Of course there's rolling a 1 on that handle animal check and getting dragged off stage by your neck like a sparkly gazelle...

Lantern Lodge

BigNorseWolf wrote:
Of course there's rolling a 1 on that handle animal check and getting dragged off stage by your neck like a sparkly gazelle...

A "1" is not an auto-fail on skill checks.
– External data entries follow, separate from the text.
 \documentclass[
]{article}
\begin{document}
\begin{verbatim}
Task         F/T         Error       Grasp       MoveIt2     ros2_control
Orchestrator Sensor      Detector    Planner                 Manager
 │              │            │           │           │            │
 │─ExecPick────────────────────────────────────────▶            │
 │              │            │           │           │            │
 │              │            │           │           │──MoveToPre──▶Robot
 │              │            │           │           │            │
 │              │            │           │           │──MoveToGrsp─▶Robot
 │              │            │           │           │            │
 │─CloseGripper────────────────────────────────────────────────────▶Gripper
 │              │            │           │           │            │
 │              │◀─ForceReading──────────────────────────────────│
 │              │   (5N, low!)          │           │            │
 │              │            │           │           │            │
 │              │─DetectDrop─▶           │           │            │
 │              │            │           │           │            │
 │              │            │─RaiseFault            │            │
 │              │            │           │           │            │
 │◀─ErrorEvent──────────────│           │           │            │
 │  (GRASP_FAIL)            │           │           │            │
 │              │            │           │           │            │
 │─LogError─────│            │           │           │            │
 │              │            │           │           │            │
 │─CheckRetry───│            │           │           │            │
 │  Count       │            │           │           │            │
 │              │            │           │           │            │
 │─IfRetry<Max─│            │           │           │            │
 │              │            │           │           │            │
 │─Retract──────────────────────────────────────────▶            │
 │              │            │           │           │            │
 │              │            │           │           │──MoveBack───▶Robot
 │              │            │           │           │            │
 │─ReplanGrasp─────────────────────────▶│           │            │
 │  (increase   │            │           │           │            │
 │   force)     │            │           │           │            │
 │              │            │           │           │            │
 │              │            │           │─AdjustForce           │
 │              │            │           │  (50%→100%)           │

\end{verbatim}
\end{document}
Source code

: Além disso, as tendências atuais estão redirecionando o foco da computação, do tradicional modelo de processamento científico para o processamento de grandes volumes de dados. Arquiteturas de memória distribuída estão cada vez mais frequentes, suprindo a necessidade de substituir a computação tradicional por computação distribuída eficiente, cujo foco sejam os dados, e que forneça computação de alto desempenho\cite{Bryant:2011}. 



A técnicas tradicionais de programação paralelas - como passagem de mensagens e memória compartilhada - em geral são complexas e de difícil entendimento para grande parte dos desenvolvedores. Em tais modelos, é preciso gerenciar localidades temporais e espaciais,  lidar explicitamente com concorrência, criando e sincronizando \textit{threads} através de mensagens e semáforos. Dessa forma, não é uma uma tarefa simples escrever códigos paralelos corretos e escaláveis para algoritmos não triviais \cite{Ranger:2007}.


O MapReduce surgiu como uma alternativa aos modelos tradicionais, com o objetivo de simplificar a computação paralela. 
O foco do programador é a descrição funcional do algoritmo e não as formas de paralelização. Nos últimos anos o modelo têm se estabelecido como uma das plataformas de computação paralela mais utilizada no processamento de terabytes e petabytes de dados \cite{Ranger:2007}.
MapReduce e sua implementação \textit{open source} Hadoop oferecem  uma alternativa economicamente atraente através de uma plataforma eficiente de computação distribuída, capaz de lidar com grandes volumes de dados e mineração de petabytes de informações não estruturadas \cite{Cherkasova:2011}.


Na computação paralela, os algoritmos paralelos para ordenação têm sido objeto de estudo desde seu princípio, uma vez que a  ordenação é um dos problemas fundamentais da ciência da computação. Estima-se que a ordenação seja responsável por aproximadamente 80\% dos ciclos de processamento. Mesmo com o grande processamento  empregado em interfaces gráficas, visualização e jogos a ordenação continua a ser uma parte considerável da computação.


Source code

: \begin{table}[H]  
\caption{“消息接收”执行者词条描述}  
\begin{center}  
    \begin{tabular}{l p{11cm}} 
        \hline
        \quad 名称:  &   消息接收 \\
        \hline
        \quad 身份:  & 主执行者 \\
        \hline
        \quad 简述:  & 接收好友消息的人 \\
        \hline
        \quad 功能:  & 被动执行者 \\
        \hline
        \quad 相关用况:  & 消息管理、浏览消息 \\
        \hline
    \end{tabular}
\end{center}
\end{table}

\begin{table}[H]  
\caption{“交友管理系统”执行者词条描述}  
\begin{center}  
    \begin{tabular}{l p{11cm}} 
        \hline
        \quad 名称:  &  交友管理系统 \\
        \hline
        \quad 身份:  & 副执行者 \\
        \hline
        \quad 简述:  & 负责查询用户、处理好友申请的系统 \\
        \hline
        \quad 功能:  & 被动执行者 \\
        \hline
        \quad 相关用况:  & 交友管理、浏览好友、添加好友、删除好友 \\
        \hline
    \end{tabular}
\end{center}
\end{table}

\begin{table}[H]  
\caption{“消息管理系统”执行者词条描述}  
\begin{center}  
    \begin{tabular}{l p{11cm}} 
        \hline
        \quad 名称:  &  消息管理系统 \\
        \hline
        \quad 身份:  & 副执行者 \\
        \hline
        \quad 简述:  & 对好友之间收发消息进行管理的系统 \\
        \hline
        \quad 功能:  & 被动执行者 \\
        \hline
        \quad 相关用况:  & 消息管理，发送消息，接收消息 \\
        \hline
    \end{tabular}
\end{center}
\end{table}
You can roll a 1 and still succeed on your skill check.

Dark Archive

BigNorseWolf wrote:
Of course there's rolling a 1 on that handle animal check and getting dragged off stage by your neck like a sparkly gazelle...

If there was a 1 in 20 chance every time I fed or played with or just hung around with one of the jaguars, tigers or lions we raised for a local zoo when I was younger, that I'd get maimed or eaten, I wouldn't have lasted the first week, let alone six years doing that sort of thing.

It's certainly not something to be blasé about, but it's no more dangerous than working around heavy machinery, or vehicles, which are just able to cripple and / or kill you.

That said, tigers do have a reputation (unlike lions, who are pretty predictable, in my experience) for 'saving it up' and 'reaching their limit' and mauling someone who mistreated them a year or more ago...


Captain Zoom wrote:
BigNorseWolf wrote:
Of course there's rolling a 1 on that handle animal check and getting dragged off stage by your neck like a sparkly gazelle...
A "1" is not an auto-fail on skill checks. You can roll a 1 and still succeed on your skill check.

It was a Siegfried and Roy reference.